[MATERIAL PROVIDED — start]

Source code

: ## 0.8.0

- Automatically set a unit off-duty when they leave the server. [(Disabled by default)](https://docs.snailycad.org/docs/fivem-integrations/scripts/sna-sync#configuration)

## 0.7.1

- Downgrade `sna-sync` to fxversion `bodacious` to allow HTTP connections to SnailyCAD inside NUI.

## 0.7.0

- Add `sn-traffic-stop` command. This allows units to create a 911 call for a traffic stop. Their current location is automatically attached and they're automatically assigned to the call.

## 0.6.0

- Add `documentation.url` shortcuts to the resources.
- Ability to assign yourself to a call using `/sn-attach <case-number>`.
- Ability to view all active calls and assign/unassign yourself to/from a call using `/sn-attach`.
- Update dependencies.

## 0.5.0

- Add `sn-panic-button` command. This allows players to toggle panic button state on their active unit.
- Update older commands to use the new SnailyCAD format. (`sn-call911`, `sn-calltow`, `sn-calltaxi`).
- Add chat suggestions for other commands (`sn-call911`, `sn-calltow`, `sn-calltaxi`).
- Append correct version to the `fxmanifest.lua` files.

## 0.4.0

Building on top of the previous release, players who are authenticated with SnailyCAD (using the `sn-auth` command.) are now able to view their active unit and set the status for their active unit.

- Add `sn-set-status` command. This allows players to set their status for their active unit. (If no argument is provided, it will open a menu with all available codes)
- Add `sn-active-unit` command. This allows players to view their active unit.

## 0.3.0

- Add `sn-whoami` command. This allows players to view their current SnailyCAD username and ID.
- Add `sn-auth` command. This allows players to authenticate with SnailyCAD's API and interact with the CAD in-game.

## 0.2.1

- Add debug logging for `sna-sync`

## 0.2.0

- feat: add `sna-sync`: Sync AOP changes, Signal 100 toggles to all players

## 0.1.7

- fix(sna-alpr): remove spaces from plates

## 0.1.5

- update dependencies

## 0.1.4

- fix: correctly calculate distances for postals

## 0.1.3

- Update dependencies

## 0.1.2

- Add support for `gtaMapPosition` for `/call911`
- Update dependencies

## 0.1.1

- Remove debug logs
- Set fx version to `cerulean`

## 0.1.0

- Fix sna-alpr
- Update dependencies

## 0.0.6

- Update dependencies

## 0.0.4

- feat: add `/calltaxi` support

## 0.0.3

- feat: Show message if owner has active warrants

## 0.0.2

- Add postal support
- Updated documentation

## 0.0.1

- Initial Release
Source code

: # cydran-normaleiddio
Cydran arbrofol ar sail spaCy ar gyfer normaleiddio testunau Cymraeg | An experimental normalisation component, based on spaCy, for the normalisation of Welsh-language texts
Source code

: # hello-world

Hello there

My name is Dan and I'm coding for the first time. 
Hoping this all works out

[MATERIAL PROVIDED — finish]

▶ _WORK INSTRUCTION_: The records above are to be repeated in full, word for word.

▶ _SOLUTION TO THIS TASK_:
Source code

: ## 0.8.0

- Automatically set a unit off-duty when they leave the server. [(Disabled by default)](https://docs.snailycad.org/docs/fivem-integrations/scripts/sna-sync#configuration)

## 0.7.1

- Downgrade `sna-sync` to fxversion `bodacious` to allow HTTP connections to SnailyCAD inside NUI.

## 0.7.0

- Add `sn-traffic-stop` command. This allows units to create a 911 call for a traffic stop. Their current location is automatically attached and they're automatically assigned to the call.

## 0.6.0

- Add `documentation.url` shortcuts to the resources.
- Ability to assign yourself to a call using `/sn-attach <case-number>`.
- Ability to view all active calls and assign/unassign yourself to/from a call using `/sn-attach`.
- Update dependencies.

## 0.5.0

- Add `sn-panic-button` command. This allows players to toggle panic button state on their active unit.
- Update older commands to use the new SnailyCAD format. (`sn-call911`, `sn-calltow`, `sn-calltaxi`).
- Add chat suggestions for other commands (`sn-call911`, `sn-calltow`, `sn-calltaxi`).
- Append correct version to the `fxmanifest.lua` files.

## 0.4.0

Building on top of the previous release, players who are authenticated with SnailyCAD (using the `sn-auth` command.) are now able to view their active unit and set the status for their active unit.

- Add `sn-set-status` command. This allows players to set their status for their active unit. (If no argument is provided, it will open a menu with all available codes)
- Add `sn-active-unit` command. This allows players to view their active unit.

## 0.3.0

- Add `sn-whoami` command. This allows players to view their current SnailyCAD username and ID.
- Add `sn-auth` command. This allows players to authenticate with SnailyCAD's API and interact with the CAD in-game.

## 0.2.1

- Add debug logging for `sna-sync`

## 0.2.0

- feat: add `sna-sync`: Sync AOP changes, Signal 100 toggles to all players

## 0.1.7

- fix(sna-alpr): remove spaces from plates

## 0.1.5

- update dependencies

## 0.1.4

- fix: correctly calculate distances for postals

## 0.1.3

- Update dependencies

## 0.1.2

- Add support for `gtaMapPosition` for `/call911`
- Update dependencies

## 0.1.1

- Remove debug logs
- Set fx version to `cerulean`

## 0.1.0

- Fix sna-alpr
- Update dependencies

## 0.0.6

- Update dependencies

## 0.0.4

- feat: add `/calltaxi` support

## 0.0.3

- feat: Show message if owner has active warrants

## 0.0.2

- Add postal support
- Updated documentation

## 0.0.1

- Initial Release
Source code

: # cydran-normaleiddio
Cydran arbrofol ar sail spaCy ar gyfer normaleiddio testunau Cymraeg | An experimental normalisation component, based on spaCy, for the normalisation of Welsh-language texts
Source code

: # hello-world

Hello there

My name is Dan and I'm coding for the first time. 
Hoping this all works out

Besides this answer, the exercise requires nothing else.